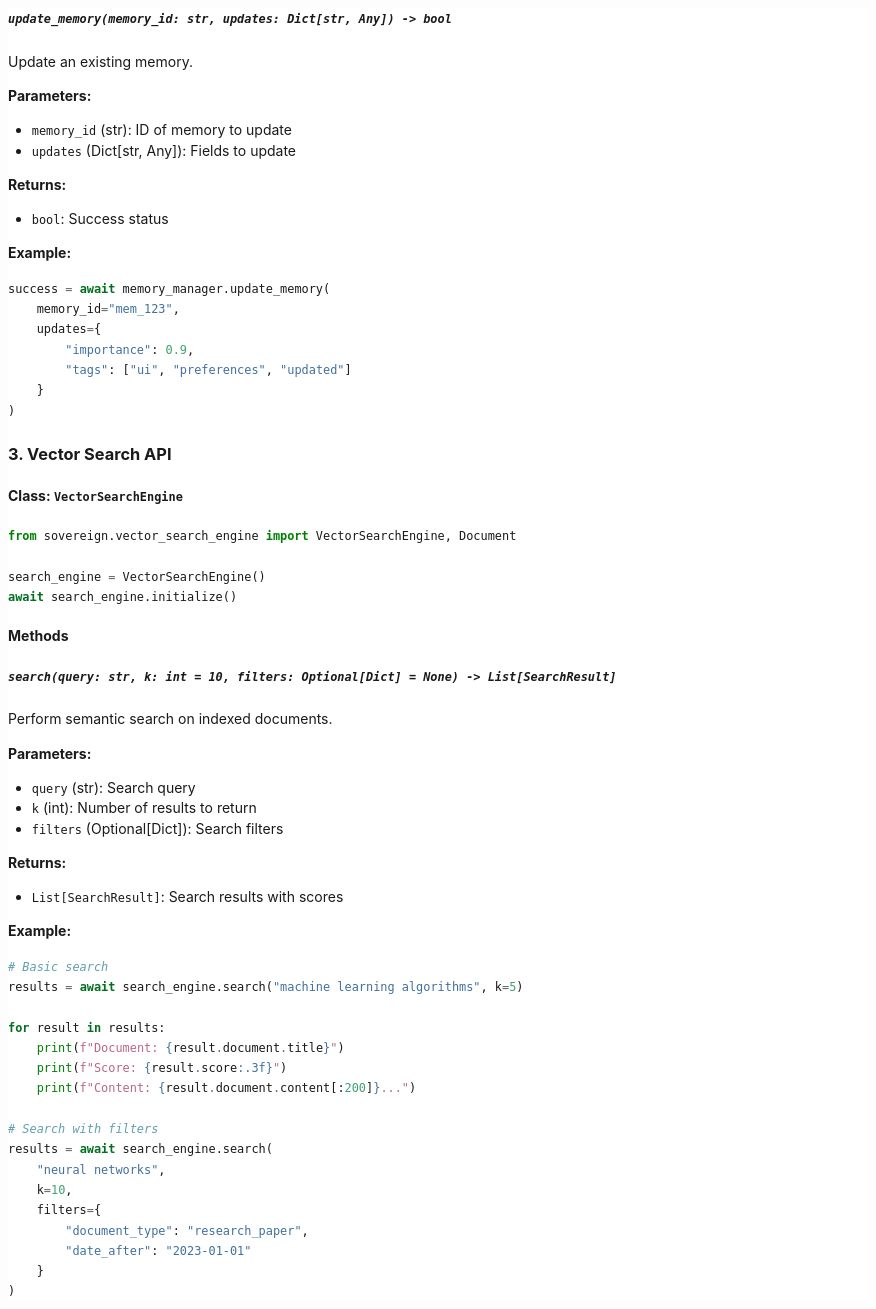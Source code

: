 ##### `update_memory(memory_id: str, updates: Dict[str, Any]) -> bool`

Update an existing memory.

**Parameters:**
- `memory_id` (str): ID of memory to update
- `updates` (Dict[str, Any]): Fields to update

**Returns:**
- `bool`: Success status

**Example:**
```python
success = await memory_manager.update_memory(
    memory_id="mem_123",
    updates={
        "importance": 0.9,
        "tags": ["ui", "preferences", "updated"]
    }
)
```

### 3. Vector Search API

#### Class: `VectorSearchEngine`

```python
from sovereign.vector_search_engine import VectorSearchEngine, Document

search_engine = VectorSearchEngine()
await search_engine.initialize()
```

#### Methods

##### `search(query: str, k: int = 10, filters: Optional[Dict] = None) -> List[SearchResult]`

Perform semantic search on indexed documents.

**Parameters:**
- `query` (str): Search query
- `k` (int): Number of results to return
- `filters` (Optional[Dict]): Search filters

**Returns:**
- `List[SearchResult]`: Search results with scores

**Example:**
```python
# Basic search
results = await search_engine.search("machine learning algorithms", k=5)

for result in results:
    print(f"Document: {result.document.title}")
    print(f"Score: {result.score:.3f}")
    print(f"Content: {result.document.content[:200]}...")

# Search with filters
results = await search_engine.search(
    "neural networks",
    k=10,
    filters={
        "document_type": "research_paper",
        "date_after": "2023-01-01"
    }
)
```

※

-- Exercise details --
Pull out all lines in the data above that include "bool".

-- Reply to the task --
: ##### `update_memory(memory_id: str, updates: Dict[str, Any]) -> bool`
- `bool`: Success status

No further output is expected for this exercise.